# Individual Wrapping



## Beach (Nov 18, 2006)

The screen printer I'm using doesn't offer wrapping. As such, I have a box full of t-shirts. How can I wrap them individually? Where do I get the bags? I would like to wrap the shirts before I send them in the mail.

Any suggestions?


----------



## Rodney (Nov 3, 2004)

You can get some individual bags to wrap them in from ULINE (www.uline.com). 

If you search the forums for bags, there are some past topics with other good source links.


----------



## Beach (Nov 18, 2006)

Thanks Rodney!

I will check them out.


----------



## Mymil (Nov 23, 2006)

Another place (with very similar products as ULINE...) is Chiswick: http://www.chiswick.com/

I've always been very happy with their products, service, and delivery!


----------



## lgiglio1 (Sep 29, 2006)

You could always wrap in tissue paper from your local dollar store and then put in a shopping bag that says "Thank You" on it.

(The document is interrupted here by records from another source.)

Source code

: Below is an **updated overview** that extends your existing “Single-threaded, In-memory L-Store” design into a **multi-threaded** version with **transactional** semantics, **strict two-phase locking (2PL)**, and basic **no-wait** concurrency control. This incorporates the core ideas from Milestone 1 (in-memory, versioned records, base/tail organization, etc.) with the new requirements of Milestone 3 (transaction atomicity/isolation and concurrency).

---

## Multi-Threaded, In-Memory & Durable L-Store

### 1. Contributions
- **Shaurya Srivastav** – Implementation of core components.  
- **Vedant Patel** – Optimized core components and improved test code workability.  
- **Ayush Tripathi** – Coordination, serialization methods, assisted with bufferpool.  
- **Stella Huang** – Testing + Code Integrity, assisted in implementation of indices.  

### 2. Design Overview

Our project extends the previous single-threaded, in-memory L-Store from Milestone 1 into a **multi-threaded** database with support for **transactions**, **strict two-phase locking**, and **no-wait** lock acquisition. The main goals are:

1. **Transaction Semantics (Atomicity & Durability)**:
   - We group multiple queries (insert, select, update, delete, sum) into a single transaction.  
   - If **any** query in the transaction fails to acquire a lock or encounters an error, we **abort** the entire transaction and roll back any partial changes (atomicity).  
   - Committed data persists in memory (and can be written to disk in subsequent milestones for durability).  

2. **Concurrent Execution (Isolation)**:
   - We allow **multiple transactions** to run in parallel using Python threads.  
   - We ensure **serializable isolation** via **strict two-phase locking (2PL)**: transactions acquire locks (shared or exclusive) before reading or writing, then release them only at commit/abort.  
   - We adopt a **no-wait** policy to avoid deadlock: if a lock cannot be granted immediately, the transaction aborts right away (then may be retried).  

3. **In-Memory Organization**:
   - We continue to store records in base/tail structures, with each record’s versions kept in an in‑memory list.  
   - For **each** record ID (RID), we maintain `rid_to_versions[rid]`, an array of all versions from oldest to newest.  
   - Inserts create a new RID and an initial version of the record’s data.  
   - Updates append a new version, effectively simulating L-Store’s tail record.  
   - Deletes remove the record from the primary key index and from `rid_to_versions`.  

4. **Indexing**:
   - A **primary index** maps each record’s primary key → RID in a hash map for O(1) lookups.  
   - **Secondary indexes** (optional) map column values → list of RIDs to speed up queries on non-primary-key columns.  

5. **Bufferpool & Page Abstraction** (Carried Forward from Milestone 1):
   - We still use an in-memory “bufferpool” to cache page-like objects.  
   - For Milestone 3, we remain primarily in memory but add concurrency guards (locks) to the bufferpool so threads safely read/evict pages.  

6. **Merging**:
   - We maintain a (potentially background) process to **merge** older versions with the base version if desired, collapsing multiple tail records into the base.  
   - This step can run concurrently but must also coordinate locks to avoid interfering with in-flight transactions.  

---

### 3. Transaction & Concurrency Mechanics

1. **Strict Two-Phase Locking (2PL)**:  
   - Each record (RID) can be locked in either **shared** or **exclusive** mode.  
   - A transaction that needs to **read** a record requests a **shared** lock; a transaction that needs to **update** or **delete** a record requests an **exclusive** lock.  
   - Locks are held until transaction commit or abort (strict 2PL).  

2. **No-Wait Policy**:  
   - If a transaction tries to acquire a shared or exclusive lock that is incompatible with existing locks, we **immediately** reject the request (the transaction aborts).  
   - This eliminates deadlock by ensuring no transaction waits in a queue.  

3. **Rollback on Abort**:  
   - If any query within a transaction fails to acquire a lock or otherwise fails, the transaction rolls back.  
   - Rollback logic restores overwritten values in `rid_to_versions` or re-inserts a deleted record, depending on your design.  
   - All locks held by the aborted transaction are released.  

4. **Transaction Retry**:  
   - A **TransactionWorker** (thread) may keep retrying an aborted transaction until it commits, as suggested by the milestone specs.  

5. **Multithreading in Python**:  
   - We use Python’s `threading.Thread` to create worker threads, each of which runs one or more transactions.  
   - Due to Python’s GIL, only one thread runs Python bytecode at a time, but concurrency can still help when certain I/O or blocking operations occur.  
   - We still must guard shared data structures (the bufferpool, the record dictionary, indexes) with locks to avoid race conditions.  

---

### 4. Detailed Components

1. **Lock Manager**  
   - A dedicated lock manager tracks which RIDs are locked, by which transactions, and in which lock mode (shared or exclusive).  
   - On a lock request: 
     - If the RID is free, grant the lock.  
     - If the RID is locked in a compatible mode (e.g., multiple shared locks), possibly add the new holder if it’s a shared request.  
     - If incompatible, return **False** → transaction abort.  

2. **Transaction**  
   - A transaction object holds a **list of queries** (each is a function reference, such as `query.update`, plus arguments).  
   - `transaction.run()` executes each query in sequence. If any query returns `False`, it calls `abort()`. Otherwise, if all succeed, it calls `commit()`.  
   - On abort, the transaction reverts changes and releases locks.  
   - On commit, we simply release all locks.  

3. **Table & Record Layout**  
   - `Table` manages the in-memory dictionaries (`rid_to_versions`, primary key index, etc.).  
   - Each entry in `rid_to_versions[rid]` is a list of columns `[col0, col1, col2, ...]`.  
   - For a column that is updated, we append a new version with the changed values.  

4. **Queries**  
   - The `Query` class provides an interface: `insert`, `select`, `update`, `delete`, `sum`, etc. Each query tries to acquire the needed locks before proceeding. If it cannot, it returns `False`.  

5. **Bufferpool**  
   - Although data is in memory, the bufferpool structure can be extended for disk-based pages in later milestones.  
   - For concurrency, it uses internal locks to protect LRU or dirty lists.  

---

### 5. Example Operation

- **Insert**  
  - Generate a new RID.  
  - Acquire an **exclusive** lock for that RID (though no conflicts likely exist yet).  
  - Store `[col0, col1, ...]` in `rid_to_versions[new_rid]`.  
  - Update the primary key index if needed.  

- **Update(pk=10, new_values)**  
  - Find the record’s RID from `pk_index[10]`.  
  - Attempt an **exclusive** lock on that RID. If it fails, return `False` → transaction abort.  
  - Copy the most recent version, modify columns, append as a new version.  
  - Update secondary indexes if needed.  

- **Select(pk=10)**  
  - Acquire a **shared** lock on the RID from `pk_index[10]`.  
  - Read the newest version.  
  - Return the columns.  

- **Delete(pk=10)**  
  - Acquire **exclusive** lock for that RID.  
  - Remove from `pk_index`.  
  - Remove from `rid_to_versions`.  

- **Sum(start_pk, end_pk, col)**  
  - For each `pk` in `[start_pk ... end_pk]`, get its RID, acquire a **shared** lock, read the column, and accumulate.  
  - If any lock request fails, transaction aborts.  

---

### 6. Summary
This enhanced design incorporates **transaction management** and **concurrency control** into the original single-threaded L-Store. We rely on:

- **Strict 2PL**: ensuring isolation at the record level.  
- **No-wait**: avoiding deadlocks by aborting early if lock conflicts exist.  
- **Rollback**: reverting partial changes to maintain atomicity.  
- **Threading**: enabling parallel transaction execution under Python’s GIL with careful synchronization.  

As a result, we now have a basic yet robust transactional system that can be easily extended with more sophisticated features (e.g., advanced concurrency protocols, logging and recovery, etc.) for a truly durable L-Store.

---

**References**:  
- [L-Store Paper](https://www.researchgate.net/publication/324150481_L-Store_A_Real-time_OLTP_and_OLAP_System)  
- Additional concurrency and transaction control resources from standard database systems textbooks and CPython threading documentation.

I bought my bags at the locals Sam's Club.


----------



## MotoskinGraphix (Apr 28, 2006)

Can you have ULINE print on their shipping bags your logo info?


----------



## bradbane (Dec 7, 2006)

your screen printer can probably do it. i own a print shop and i do it on my own shipping supplies.


----------



## Mymil (Nov 23, 2006)

MotoskinGraphix said:


> Can you have ULINE print on their shipping bags your logo info?


I don't know about ULINE, but Chiswick certainly will do it: http://www.chiswick.com//personalize/personalize.asp?


----------



## Fluid (Jun 20, 2005)

You can also search for PolyBags and find all sorts of vendors.


----------



## Rodney (Nov 3, 2004)

Yes, Uline will print on shipping bags, but their minimums are pretty high.


----------



## csquared (Sep 8, 2006)

I buy U-line bags and use printed stickers with my company logo and saying ( I buy the stickers from office depot and use my printer)


----------